Ben Neşe Demirbaş. 2002 yılında, Güven Hastanesinde hemşire olarak çalışmaya başladım. Kısa bir süre kadın doğum servisinde sonrasında ise poliklinikte çalıştım ve akabinde poliklinikte sorumlu olarak görevime devam ettim. Yaklaşık 18 senedir Güven Hastanesinde çalışmaktayım.
2-Güven Sağlık Grubunda unutamadığınız bir mesleki anınızı kısaca paylaşabilir misiniz?
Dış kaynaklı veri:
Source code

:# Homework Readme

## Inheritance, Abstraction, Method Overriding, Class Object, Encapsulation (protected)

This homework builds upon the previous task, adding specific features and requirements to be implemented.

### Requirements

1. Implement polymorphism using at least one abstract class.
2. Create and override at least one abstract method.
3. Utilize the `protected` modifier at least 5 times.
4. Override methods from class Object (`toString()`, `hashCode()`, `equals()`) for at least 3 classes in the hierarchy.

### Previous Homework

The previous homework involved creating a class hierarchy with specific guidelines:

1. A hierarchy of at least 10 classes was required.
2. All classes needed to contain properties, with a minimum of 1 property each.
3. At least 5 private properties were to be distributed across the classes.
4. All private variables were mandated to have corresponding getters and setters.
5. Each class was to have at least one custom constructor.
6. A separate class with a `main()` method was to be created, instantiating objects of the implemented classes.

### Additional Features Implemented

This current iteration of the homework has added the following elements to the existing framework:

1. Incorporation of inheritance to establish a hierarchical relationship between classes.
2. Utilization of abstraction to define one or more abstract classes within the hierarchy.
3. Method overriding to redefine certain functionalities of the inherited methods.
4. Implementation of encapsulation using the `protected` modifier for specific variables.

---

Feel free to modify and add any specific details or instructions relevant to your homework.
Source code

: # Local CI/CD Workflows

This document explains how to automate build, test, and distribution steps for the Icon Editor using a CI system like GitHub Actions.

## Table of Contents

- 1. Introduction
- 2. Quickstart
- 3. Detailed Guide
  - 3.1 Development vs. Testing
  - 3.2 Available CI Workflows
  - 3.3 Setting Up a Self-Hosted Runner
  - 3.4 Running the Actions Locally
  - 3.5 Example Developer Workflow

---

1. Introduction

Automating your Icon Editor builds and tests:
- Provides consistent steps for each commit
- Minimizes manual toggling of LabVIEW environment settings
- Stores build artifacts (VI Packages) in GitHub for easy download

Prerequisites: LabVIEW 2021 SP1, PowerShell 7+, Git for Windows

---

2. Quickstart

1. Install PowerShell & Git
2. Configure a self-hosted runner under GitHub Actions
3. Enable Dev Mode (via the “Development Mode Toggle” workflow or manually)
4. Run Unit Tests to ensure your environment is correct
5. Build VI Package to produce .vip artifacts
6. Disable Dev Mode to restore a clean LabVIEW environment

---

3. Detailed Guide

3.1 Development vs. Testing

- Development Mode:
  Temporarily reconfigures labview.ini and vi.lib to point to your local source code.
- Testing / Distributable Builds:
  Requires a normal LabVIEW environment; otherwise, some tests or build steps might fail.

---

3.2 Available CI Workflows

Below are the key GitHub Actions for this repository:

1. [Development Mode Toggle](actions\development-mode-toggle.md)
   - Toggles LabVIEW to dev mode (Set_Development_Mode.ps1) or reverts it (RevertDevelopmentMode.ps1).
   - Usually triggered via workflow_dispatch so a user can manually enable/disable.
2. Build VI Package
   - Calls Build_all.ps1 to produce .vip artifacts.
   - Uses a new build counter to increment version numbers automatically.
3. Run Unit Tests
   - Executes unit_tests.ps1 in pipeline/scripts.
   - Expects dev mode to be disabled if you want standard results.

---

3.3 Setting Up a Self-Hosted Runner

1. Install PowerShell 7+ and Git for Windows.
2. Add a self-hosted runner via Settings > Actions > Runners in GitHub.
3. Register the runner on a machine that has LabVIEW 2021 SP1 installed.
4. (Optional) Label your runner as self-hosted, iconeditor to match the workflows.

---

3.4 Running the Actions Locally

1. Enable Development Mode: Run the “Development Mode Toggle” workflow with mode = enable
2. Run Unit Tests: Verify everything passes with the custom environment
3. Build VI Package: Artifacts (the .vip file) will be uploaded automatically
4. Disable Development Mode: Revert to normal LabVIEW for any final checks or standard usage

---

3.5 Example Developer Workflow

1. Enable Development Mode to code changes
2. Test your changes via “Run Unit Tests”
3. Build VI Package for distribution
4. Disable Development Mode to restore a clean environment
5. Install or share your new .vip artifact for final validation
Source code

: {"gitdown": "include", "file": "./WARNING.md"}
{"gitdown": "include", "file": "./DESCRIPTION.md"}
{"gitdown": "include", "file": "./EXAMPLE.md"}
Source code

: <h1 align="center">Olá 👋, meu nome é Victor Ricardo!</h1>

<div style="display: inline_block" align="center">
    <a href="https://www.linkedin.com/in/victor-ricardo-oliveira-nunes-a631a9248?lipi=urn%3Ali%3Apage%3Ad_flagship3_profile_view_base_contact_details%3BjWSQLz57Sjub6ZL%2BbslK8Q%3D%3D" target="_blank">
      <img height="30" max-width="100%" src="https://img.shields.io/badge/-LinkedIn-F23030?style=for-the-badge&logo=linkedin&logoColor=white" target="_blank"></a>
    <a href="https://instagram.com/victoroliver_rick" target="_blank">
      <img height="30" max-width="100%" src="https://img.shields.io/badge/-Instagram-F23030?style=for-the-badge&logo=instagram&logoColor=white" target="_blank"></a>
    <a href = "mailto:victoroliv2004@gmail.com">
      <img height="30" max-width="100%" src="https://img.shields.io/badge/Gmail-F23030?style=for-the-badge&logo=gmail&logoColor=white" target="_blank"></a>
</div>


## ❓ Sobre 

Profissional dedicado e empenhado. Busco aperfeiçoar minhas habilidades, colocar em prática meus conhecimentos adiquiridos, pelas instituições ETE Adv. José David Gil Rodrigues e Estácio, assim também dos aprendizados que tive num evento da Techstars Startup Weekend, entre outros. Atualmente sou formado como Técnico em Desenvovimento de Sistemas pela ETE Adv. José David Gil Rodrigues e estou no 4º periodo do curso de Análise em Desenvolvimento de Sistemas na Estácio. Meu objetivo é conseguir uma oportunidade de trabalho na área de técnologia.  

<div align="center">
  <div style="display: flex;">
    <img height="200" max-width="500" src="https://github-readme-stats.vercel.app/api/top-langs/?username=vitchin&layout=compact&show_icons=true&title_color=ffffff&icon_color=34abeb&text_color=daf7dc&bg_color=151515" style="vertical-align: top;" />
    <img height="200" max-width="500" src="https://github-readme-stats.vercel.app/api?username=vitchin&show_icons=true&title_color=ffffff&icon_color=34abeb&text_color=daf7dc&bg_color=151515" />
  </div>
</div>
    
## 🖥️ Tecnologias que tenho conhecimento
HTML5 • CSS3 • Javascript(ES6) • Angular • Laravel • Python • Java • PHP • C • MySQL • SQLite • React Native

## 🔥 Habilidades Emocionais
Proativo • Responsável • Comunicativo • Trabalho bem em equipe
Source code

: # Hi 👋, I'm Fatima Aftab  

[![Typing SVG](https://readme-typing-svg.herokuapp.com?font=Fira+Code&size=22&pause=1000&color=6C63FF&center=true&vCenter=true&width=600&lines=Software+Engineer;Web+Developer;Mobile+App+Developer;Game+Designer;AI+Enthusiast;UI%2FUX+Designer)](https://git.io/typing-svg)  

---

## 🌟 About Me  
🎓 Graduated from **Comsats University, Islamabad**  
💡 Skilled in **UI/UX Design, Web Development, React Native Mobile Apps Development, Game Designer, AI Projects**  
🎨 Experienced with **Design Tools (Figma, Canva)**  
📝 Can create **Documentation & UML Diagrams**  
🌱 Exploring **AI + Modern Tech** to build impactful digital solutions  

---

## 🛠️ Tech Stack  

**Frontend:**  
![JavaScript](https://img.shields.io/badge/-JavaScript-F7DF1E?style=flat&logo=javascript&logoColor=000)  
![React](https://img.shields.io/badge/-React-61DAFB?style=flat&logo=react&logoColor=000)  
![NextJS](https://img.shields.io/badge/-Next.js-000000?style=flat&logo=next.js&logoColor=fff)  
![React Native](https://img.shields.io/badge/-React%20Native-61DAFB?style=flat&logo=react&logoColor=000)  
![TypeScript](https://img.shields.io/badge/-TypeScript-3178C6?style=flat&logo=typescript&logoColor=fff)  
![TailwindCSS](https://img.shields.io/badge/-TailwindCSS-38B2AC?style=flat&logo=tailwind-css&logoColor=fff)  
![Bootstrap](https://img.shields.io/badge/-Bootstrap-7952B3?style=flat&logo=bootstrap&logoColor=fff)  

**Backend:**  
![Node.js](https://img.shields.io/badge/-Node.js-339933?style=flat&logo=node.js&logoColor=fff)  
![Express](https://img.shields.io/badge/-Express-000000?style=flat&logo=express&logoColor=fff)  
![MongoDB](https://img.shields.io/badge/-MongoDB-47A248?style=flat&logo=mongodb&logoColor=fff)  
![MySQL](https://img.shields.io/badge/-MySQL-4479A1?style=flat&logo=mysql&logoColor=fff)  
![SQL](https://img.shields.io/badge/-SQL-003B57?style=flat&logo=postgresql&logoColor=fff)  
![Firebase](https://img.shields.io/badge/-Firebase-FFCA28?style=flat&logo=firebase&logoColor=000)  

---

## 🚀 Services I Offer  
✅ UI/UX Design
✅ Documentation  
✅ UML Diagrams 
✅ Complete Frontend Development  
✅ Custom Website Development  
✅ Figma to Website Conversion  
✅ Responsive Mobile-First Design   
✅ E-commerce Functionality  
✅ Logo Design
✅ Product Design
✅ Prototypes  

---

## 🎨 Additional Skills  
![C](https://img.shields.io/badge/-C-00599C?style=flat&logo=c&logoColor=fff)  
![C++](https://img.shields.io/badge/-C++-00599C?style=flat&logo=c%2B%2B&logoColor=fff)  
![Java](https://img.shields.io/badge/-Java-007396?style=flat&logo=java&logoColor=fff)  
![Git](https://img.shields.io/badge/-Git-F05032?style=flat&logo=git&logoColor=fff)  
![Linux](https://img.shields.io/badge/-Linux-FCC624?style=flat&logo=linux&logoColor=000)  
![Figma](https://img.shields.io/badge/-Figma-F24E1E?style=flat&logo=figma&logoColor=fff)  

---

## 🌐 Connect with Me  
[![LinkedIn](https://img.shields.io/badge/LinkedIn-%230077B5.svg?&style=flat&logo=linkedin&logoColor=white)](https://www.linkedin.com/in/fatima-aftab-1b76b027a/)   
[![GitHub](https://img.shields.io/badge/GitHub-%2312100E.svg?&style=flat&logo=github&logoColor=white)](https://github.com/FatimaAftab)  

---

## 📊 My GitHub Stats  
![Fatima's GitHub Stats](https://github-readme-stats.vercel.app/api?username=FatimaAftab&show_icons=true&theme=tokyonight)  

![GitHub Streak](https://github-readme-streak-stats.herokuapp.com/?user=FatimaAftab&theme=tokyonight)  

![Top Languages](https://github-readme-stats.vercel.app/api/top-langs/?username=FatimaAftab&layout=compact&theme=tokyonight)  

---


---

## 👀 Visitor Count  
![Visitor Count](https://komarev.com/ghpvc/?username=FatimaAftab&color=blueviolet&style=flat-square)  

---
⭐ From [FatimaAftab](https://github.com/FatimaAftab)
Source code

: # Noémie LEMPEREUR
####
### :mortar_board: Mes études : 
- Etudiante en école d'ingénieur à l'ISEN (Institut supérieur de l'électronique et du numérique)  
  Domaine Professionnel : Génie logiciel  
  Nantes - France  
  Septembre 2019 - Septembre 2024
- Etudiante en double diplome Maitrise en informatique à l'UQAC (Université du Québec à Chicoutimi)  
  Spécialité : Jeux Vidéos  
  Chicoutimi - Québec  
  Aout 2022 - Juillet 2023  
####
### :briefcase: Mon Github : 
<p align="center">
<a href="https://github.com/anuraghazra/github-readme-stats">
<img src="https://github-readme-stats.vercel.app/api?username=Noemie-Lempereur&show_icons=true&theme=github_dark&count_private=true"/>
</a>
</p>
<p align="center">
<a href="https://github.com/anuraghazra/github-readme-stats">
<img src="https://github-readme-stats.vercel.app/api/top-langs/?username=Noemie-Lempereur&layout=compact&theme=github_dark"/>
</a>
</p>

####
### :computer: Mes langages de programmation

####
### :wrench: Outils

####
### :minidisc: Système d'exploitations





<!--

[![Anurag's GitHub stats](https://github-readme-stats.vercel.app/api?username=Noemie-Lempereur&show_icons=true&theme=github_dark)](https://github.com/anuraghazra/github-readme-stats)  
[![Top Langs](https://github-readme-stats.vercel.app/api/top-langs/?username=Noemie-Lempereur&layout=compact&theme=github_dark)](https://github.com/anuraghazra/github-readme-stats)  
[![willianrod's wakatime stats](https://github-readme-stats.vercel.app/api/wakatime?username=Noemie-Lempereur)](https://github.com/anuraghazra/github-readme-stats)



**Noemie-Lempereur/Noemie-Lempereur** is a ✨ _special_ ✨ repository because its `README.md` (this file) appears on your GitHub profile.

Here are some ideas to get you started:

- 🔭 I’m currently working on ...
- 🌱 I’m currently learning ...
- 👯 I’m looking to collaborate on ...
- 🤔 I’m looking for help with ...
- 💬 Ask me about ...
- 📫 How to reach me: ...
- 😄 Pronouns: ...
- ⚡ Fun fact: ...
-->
Aysun Hocalar, imkanların çok kısıtlı olduğu zamanlarda çalışmışlar. Bizim nesil öyle bir dönemde çalışmadı. Bu nedenle Aysun Hoca, her şeyin kıymetini bilirdi. Tıbbi malzemelerin ihtiyaç duyulduğu kadar, yerinde, zamanında ve dikkat edilerek kullanılması gerektiğini söylerdi. Bunlardan biri de flasterdi. Ben, flaster kullanımını Aysun Hoca’dan öğrendim. O zamanlar ipek ve alerji yapmayan flasterler her yerde yoktu. Mesela arkadaşlarımız, bunları kâğıt yapıştırmak için bant yerine kullanabiliyorlardı. Diğer hemşireler, hastaların ameliyattan sonraki pansumanlarını kapatmak için flasterleri bulamazlarken biz bulabiliyorduk. Bir tanıdığım başka bir hastanede yatmıştı ve o hastanede hasta cildi için uygun olmayan, alerji yapan flasterler kullandıklarını ve buna bağlı olarak hastaların ciltlerinde yaralar oluştuğunu görmüştüm. Biz şanslıydık elimizde özel flasterler ve başka özel malzemeler vardı. Hem hastalarımız için hem de kurum için faydalı bir durumdu. Malzemeyi yerinde ve zamanında gerektiği kadar kullanması bilen personelin olması gerçekten çok önemli.
3-Dr. Aysun Küçükel ve Dr. Ahmet Küçükel olan bir anınızı kısaca anlatabilir misiniz?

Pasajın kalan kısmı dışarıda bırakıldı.